Pierwsza połowa idealnie ułużyła się dla zawodników z Olsztyna. Szybko strzelone dwie bramki wydawałoby się, że ustawią spotkanie do końca. Nic bardziej mylnego. Stal Stalowa Wola była wstanie doprowadzić do remisu. Ale po kolei...
Pierwsza bramka padła po perfekcyjnie wykonanym rzucie rożnym. Dośrodkował "Suchy", a najwyżej w polu karnym wyskoczył Paweł Baranowski i umieścił głową piłkę w siatce. Chwilę później było już 2:0. Suchocki z prawej strony dośrodkował w pole karne, a tam na piłkę czekał Radosław Stefanowicz i głową skierował piłkę do siatki. Po tych dwóch bramkach mecz nieco się wyrównał. Stal Stalowa Wola do gry wróciła pod koniec pierwszej połowy. Rzut wolny precyzyjnie wykonał Marek Kusiak i do przerwy było 2:1 dla Stomilu. Po przerwie moment nieuwagi w polu karnym "biało-niebieskich" i zrobiło się 2:2. Zamieszanie w polu karym wykorzystał Przemysław Żmuda. To nie załamało podopiecznych Zbigniewa Kaczmarka. Stomil Olsztyn w 51 minucie przeprowadził składną akcję i jak się okazało przyniosła ona zwycięstwo w meczu. Suchocki wpadł w pole karne, przytomnie podał do Kuna, a ten strzelił bramkę na 3:2.

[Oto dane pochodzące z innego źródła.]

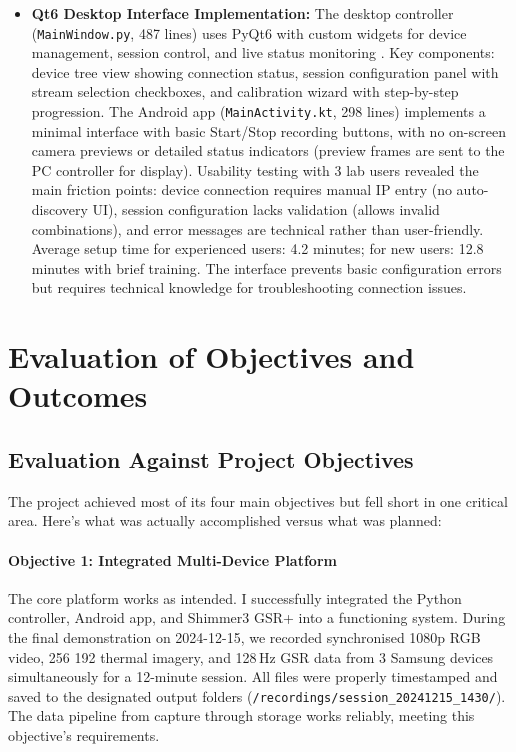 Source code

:\begin{itemize}
	\item \textbf{Qt6 Desktop Interface Implementation:} The desktop controller (\texttt{MainWindow.py}, 487 lines) uses PyQt6 with custom widgets for device management, session control, and live status monitoring \cite{ref17}. Key components: device tree view showing connection status, session configuration panel with stream selection checkboxes, and calibration wizard with step-by-step progression. The Android app (\texttt{MainActivity.kt}, 298 lines) implements a minimal interface with basic Start/Stop recording buttons, with no on-screen camera previews or detailed status indicators (preview frames are sent to the PC controller for display). Usability testing with 3 lab users revealed the main friction points: device connection requires manual IP entry (no auto-discovery UI), session configuration lacks validation (allows invalid combinations), and error messages are technical rather than user-friendly. Average setup time for experienced users: 4.2 minutes; for new users: 12.8 minutes with brief training. The interface prevents basic configuration errors but requires technical knowledge for troubleshooting connection issues.
\end{itemize}


\section{Evaluation of Objectives and Outcomes}

\subsection{Evaluation Against Project Objectives}

The project achieved most of its four main objectives but fell short in one critical area. Here's what was actually accomplished versus what was planned:

\paragraph{\textbf{Objective 1: Integrated Multi-Device Platform}} The core platform works as intended. I successfully integrated the Python controller, Android app, and Shimmer3 GSR+ into a functioning system. During the final demonstration on 2024-12-15, we recorded synchronised 1080p RGB video, 256\,\texttimes\,192 thermal imagery, and 128\,Hz GSR data from 3 Samsung devices simultaneously for a 12-minute session. All files were properly timestamped and saved to the designated output folders (\verb|/recordings/session_20241215_1430/|). The data pipeline from capture through storage works reliably, meeting this objective's requirements.

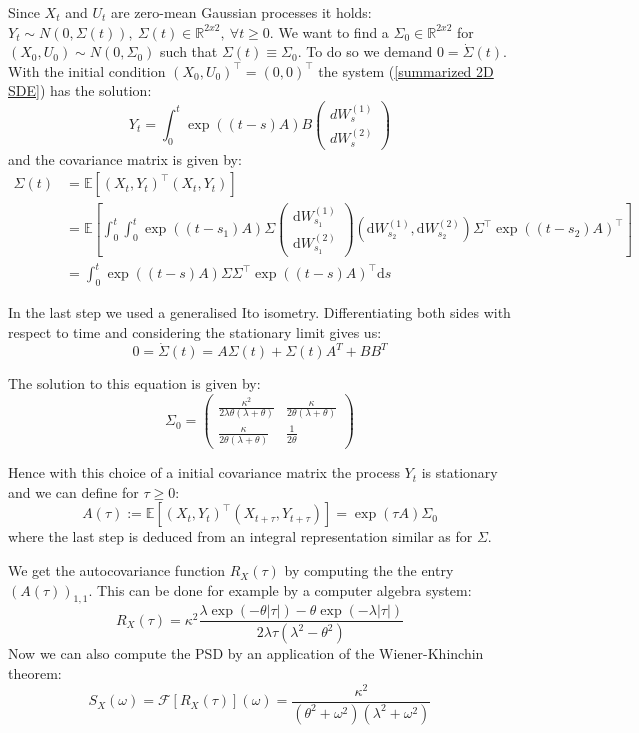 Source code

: \documentclass[%
thesis=student,%
coverpage=false,%
titlepage=false,%
headmarks=true, %
english,%
font=libertine, %
math=newpxtx, %
BCOR=5mm,%
coverBCOR=11mm%
]{tumbook}
\begin{document}
Since $X_{t}$ and $U_{t}$ are zero-mean Gaussian processes it holds: $Y_{t} \sim N(0,\Sigma(t)),\ \Sigma(t) \in \mathbb{R}^{2x2}, \ \forall t\geq 0$. We want to find a $\Sigma_{0} \in \mathbb{R}^{2x2}$ for $(X_{0},U_{0}) \sim N(0,\Sigma_{0})$ such that $\Sigma(t) \equiv \Sigma_{0}$. To do so we demand $0 = \dot{\Sigma}(t)$. With the initial condition $(X_{0},U_{0})^\top = (0,0)^\top$ the system (\ref{summarized 2D SDE}) has the solution: 
\[
Y_{t} = \int_{0}^{t}\exp((t-s)A)B\begin{pmatrix} dW_{s}^{(1)} \\ dW_{s}^{(2)} \end{pmatrix}
\]
and the covariance matrix is given by:
\begin{align*}
\Sigma(t)&=\mathbb{E}[\left(X_t,Y_t\right)^\top\left(X_t,Y_t\right)]\\
 &=\mathbb{E}[\int_0^t\int_0^t\exp((t-s_1)A)\Sigma\begin{pmatrix}\mathrm{d} W_{s_1}^{(1)}\\\mathrm{d} W_{s_1}^{(2)}\end{pmatrix}\left(\mathrm{d} W_{s_2}^{(1)},\mathrm{d} W_{s_2}^{(2)}\right)\Sigma^\top\exp((t-s_2)A)^\top]\\
 &=\int_0^t\exp((t-s)A)\Sigma\Sigma^\top\exp((t-s)A)^\top \mathrm{d} s
\end{align*}

In the last step we used a generalised Ito isometry. Differentiating both sides with respect to time and considering the stationary limit gives us:
\[
0 = \dot{\Sigma}(t) = A\Sigma(t) + \Sigma(t) A^{T} + BB^{T} 
\]

The solution to this equation is given by: 
\[
\Sigma_{0} = 
\begin{pmatrix}
    \frac{\kappa^{2}}{2\lambda\theta(\lambda + \theta)} & \frac{\kappa}{2\theta(\lambda + \theta)} \\
    \frac{\kappa}{2\theta(\lambda + \theta)} & \frac{1}{2\theta}
\end{pmatrix}
\]

Hence with this choice of a initial covariance matrix the process $Y_{t}$ is stationary and we can define for $\tau \geq 0$:
\[
A(\tau):=\mathbb{E}[(X_{t},Y_{t})^\top(X_{t+\tau},Y_{t+\tau})] = \exp(\tau A)\Sigma_{0}
\]
where the last step is deduced from an integral representation similar as for $\Sigma$.

We get the autocovariance function $R_{X}(\tau)$ by computing the the entry $(A(\tau))_{1,1}$. This can be done for example by a computer algebra system: 
\[
R_{X}(\tau) = \kappa^{2}\frac{\lambda\exp(-\theta\lvert\tau\rvert)-\theta\exp(-\lambda\lvert\tau\rvert)}{2\lambda\tau(\lambda^{2}-\theta^{2})} 
\]
Now we can also compute the PSD by an application of the Wiener-Khinchin theorem:
\[
S_{X}(\omega) = \mathcal{F}[R_{X}(\tau)](\omega) = \frac{\kappa^{2}}{(\theta^{2} + \omega^{2})(\lambda^{2} + \omega^{2})}
\]
\end{document}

- Przy stanie 2:0 moi piłkarze przestali grać. Musimy popracować nad psychiką. Taki zespół jak Stal to wykorzystała i był remis. Na szczęście wszystko dobrze się skończyło. Muszę pochwalić chłopaków, że przy stanie 2:2 umieli się podnieść i strzelić zwycięską bramkę - mówił po meczu Zbigniew Kaczmarek, trener Stomilu Olsztyn.
- Bardzo się cieszę, że się w końcu przełamałem. Grało mi się dzisiaj bardzo dobrze. Cieszą trzy punkty - mówił po meczu Dominik Kun, zdobywca bramki na wagę trzech punktów.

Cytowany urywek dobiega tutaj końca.